R0051/2026-03-31/Q001/SRC04/E01¶
Fact-checkers lack structured methodologies for expressing confidence levels.
URL: https://arxiv.org/html/2502.09083v1
Extract¶
Warren et al. (2025) report that fact-checkers lack structured methodologies for expressing confidence levels. One participant expressed confusion about confidence scoring: "What does 65 versus 74 confidence mean?" This indicates that fact-checkers neither use nor understand calibrated confidence language — a core component of frameworks like ICD 203 (seven-point probability scale) and IPCC (calibrated uncertainty language).
The authors identify three essential explanation requirements: the "why" (verdict justification), "how" (reasoning process), and "who" (training data origins).
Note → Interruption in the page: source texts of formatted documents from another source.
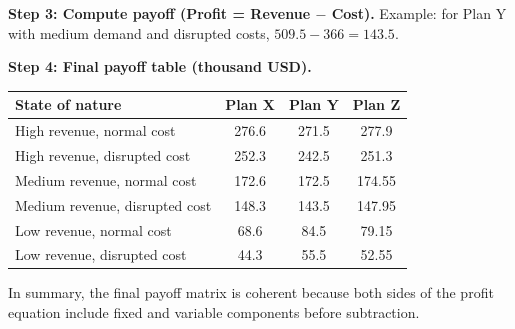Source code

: \begin{ExamProblems}
		\textbf{Step 3: Compute payoff (Profit = Revenue $-$ Cost).}
		Example: for Plan Y with medium demand and disrupted costs,
		\(509.5-366=143.5\).
		
		\textbf{Step 4: Final payoff table (thousand USD).}
		\begin{center}
			\begin{tabular}{l c c c}
				\toprule
				State of nature & Plan X & Plan Y & Plan Z \\
				\midrule
				High revenue, normal cost & 276.6 & 271.5 & 277.9 \\
				High revenue, disrupted cost & 252.3 & 242.5 & 251.3 \\
				Medium revenue, normal cost & 172.6 & 172.5 & 174.55 \\
				Medium revenue, disrupted cost & 148.3 & 143.5 & 147.95 \\
				Low revenue, normal cost & 68.6 & 84.5 & 79.15 \\
				Low revenue, disrupted cost & 44.3 & 55.5 & 52.55 \\
				\bottomrule
			\end{tabular}
		\end{center}
		
		In summary, the final payoff matrix is coherent because both sides of the profit equation include fixed and variable components before subtraction.
	\end{ExamProblems}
They emphasize that explanations must enable "replicability" — readers should be able to reconstruct fact-checks independently through cited sources and transparent methodology.
Relevance to Hypotheses¶
| Hypothesis | Relationship | Strength |
|---|---|---|
| H1 | Strongly contradicts | Direct practitioner testimony that calibrated confidence methodology does not exist in practice |
| H2 | Supports | Practitioners have implicit evidence evaluation practices but no formal confidence framework |
| H3 | Contradicts | Requirements for replicability show epistemological awareness even without formal frameworks |
Context¶
This is particularly diagnostic evidence. The confusion about what numerical confidence means demonstrates that fact-checkers have not been trained in or exposed to calibrated uncertainty language — a fundamental component of GRADE, IPCC, and ICD 203.